The comparison between reasoning and non-reasoning models also revealed areas where performance was similar, particularly in rule-based and surface-level tasks like Basic Noun Pluralisation and Present Tense. This indicates that for straightforward grammatical applications, the benefits of explicit reasoning might be less pronounced. Non-reasoning models showed a slight edge in some areas like Simple Prepositions and certain Adjective uses, potentially due to their extensive training on broad linguistic patterns.

The differences observed among the reasoning models themselves highlight that the implementation and effectiveness of reasoning capabilities can vary. Models that are better at sequential decision-making appear to perform better on complex transformations.

Overall, the findings suggest that reasoning models represent a significant step forward in handling complex grammatical structures in lower-resource languages like Irish. While there are still areas for improvement, particularly with highly irregular or rare features, the ability of these models to reason through multi-step linguistic processes offers promising avenues for future language technology development and preservation efforts.

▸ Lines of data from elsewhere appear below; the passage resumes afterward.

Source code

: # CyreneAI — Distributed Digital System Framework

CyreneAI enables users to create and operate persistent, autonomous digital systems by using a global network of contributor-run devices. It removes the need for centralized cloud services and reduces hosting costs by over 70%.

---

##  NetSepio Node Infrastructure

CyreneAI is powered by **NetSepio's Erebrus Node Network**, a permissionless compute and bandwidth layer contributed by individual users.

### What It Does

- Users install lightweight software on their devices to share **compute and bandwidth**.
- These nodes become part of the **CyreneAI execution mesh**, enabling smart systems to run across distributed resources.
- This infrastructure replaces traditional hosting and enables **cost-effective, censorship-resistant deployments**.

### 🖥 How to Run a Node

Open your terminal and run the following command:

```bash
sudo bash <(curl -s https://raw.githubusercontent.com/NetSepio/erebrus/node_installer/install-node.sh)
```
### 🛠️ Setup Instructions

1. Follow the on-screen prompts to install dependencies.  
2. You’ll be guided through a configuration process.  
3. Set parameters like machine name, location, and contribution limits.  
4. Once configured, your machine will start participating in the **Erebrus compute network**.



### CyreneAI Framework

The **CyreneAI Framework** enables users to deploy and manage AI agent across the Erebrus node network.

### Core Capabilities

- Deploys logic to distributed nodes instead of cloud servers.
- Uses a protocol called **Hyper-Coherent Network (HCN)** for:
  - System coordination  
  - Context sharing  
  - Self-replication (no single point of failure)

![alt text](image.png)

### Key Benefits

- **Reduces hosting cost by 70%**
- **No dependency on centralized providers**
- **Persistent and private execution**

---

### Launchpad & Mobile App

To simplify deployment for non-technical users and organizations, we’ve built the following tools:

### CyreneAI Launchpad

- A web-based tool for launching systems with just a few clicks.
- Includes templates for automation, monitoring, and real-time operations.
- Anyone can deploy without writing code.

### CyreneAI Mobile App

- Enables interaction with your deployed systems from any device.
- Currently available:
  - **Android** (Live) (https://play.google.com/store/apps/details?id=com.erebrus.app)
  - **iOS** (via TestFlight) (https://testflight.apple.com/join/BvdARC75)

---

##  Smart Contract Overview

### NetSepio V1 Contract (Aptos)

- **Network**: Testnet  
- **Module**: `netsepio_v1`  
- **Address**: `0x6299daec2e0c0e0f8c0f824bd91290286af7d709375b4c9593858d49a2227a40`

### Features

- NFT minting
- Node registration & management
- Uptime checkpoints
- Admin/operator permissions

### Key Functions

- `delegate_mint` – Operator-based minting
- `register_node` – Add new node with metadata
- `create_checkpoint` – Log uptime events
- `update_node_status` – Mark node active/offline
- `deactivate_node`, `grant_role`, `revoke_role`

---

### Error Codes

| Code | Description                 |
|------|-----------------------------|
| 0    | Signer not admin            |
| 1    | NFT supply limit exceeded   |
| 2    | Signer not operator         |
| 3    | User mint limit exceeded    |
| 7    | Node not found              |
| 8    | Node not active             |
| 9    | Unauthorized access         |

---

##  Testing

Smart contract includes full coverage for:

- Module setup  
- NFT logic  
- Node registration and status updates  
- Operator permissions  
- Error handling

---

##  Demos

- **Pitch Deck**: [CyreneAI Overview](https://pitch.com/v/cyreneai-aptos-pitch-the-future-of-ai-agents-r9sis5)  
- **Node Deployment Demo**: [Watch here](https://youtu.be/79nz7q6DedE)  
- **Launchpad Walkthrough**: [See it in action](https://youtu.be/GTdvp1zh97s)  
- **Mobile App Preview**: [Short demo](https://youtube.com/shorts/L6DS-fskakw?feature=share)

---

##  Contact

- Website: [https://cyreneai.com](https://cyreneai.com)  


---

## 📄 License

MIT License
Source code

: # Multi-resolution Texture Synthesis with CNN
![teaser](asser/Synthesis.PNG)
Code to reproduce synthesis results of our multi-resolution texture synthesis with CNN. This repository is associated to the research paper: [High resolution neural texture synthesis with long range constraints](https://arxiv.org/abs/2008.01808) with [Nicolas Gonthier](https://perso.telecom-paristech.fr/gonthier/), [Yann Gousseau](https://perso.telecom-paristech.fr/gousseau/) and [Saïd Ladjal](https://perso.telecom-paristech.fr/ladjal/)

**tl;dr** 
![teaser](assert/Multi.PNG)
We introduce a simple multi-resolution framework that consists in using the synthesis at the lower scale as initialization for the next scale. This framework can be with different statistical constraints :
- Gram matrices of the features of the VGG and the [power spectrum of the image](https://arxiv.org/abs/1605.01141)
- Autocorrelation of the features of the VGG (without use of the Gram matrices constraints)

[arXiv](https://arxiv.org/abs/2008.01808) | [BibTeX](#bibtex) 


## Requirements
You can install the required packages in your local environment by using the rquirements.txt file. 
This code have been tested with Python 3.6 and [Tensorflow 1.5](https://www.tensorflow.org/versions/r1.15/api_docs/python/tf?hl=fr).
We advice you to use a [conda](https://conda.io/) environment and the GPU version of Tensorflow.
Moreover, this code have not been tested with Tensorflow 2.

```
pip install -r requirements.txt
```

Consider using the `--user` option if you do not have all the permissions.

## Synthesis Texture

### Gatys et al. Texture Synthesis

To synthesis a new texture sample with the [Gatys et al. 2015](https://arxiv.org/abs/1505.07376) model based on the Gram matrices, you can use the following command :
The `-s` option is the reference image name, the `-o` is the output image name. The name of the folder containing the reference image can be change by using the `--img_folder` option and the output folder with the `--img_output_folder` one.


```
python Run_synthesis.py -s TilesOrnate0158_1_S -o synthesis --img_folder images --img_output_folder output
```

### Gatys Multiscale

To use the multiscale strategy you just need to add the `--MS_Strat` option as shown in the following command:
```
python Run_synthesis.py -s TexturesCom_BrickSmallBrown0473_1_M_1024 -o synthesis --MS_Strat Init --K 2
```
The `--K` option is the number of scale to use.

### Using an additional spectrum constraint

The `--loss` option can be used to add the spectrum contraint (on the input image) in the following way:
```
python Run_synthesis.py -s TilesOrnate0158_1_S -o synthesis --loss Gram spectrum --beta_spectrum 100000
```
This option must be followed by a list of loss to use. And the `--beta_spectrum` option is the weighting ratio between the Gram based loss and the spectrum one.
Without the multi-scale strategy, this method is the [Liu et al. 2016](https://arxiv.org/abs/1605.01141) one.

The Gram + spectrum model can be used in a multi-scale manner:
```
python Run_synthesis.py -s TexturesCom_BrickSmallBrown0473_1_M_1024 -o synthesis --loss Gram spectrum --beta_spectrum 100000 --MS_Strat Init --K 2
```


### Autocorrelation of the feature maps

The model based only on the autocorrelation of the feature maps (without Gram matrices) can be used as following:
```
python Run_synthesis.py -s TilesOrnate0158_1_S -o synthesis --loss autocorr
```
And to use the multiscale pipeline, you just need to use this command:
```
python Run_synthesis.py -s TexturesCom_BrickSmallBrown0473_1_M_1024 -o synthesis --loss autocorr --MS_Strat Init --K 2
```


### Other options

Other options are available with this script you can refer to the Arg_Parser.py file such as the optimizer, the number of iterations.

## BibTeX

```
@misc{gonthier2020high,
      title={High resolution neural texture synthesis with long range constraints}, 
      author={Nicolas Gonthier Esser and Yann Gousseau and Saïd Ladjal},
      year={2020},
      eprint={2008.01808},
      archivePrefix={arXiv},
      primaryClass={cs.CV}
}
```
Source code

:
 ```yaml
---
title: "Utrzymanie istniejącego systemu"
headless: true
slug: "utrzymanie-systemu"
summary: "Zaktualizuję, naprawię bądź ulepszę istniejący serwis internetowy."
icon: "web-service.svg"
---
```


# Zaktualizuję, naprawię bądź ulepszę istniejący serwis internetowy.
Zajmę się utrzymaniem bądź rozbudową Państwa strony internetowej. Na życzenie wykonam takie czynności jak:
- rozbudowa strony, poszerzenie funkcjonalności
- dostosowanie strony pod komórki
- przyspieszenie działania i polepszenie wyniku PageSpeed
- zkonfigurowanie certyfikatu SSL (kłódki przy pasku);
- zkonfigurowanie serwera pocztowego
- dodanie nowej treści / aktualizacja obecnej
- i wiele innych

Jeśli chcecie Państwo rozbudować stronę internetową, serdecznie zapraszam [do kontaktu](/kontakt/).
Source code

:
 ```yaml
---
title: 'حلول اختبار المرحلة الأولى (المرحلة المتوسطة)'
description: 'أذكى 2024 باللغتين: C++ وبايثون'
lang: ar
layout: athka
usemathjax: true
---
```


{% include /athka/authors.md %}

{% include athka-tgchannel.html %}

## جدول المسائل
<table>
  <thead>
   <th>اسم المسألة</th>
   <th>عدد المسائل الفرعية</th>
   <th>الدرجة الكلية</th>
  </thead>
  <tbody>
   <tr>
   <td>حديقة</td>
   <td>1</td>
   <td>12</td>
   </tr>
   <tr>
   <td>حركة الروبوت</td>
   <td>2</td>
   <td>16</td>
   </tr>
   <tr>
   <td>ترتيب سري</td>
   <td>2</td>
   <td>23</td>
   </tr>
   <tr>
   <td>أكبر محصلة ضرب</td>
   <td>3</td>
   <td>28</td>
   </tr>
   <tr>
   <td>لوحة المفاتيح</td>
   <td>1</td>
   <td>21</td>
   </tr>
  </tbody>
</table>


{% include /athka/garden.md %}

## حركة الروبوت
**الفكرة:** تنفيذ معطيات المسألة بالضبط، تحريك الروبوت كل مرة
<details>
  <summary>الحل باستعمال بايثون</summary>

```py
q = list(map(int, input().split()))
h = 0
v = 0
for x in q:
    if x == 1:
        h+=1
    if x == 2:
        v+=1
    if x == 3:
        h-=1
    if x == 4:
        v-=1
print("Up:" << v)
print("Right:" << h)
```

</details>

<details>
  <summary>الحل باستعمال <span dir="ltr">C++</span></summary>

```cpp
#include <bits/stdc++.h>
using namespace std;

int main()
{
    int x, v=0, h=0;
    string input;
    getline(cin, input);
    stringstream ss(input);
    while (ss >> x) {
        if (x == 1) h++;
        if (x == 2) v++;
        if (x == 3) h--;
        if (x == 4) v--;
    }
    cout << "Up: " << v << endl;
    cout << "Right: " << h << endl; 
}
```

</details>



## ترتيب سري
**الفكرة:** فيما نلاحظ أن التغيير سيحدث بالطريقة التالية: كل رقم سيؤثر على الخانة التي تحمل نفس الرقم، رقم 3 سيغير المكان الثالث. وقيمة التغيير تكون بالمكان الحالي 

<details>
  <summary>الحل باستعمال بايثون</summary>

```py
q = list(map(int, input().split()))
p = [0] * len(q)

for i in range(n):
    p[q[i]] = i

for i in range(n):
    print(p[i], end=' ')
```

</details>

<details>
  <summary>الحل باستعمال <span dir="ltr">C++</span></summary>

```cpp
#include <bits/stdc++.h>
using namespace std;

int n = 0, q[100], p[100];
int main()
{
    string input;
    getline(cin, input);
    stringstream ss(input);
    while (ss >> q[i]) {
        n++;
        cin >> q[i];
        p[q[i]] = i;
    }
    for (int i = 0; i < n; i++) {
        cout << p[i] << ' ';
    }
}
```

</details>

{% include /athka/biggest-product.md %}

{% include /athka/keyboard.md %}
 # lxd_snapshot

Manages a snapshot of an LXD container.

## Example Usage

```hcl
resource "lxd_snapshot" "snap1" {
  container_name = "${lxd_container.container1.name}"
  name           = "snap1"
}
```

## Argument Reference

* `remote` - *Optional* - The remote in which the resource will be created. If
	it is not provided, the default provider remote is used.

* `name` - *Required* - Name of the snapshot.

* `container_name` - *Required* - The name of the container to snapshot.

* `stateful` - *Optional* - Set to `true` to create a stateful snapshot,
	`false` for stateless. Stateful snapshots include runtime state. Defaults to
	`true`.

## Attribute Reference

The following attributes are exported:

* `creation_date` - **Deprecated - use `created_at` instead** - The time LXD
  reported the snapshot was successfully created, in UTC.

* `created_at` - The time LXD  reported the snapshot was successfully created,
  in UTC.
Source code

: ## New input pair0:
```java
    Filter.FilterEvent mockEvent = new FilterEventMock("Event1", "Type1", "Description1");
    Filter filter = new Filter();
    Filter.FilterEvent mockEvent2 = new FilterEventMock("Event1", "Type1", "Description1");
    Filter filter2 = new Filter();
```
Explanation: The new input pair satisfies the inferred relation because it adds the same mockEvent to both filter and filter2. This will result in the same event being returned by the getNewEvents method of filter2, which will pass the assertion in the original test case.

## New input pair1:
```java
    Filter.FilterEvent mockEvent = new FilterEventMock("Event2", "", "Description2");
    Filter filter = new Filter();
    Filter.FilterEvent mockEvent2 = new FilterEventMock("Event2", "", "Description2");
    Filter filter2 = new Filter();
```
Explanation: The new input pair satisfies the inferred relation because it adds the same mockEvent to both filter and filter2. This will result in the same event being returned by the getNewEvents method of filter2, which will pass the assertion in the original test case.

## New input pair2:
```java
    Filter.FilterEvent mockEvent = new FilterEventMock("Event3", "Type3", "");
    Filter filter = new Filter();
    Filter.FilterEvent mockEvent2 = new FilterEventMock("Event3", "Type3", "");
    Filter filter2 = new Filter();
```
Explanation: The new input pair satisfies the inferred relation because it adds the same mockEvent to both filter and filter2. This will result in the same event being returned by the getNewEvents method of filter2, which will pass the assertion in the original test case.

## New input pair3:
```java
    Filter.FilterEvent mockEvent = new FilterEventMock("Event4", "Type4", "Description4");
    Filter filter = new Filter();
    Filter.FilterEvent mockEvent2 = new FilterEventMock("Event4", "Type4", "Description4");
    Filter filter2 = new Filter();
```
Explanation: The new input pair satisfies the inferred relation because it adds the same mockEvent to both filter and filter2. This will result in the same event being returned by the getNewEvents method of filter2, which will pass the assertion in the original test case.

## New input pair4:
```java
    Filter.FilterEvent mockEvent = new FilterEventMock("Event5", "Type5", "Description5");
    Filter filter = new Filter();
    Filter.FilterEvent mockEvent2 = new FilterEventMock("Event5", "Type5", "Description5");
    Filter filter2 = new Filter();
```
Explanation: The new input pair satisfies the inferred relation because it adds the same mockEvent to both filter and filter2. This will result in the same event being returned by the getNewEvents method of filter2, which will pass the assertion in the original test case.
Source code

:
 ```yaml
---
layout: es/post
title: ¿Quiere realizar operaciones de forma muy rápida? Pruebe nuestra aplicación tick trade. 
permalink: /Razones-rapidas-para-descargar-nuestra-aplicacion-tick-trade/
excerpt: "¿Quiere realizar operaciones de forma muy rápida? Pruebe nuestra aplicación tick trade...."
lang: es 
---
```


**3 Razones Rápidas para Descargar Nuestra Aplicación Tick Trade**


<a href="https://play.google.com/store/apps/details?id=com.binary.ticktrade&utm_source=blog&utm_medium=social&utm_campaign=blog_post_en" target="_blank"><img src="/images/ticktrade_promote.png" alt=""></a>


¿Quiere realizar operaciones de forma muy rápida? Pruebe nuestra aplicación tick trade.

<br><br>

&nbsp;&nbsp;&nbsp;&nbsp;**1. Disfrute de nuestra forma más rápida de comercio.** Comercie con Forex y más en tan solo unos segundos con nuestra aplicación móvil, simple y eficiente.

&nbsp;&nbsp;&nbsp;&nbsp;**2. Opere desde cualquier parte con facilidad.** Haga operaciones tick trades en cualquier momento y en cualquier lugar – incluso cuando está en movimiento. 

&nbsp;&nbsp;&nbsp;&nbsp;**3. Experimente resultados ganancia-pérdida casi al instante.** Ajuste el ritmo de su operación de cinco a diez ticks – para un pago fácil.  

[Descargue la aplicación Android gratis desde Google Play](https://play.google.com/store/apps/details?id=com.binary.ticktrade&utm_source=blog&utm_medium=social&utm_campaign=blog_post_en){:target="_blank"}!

Building on the insights gained from evaluating both non-reasoning and reasoning models, the next phase of this research will explore methods to further enhance LLM performance on Irish grammar. The next step will be adding more context now that we have ascertained the baseline. A key area of investigation is the impact of providing models with explicit grammatical rules. For example, we will test whether explaining complex features like the autonomous verb form before prompting the models leads to improved accuracy. Additionally, we plan to experiment with using tools and external data sources to enrich the models' knowledge and understanding of Irish, aiming to close the performance gap on challenging grammatical features. This iterative approach seeks to identify effective strategies for leveraging AI to support and preserve lower-resource languages.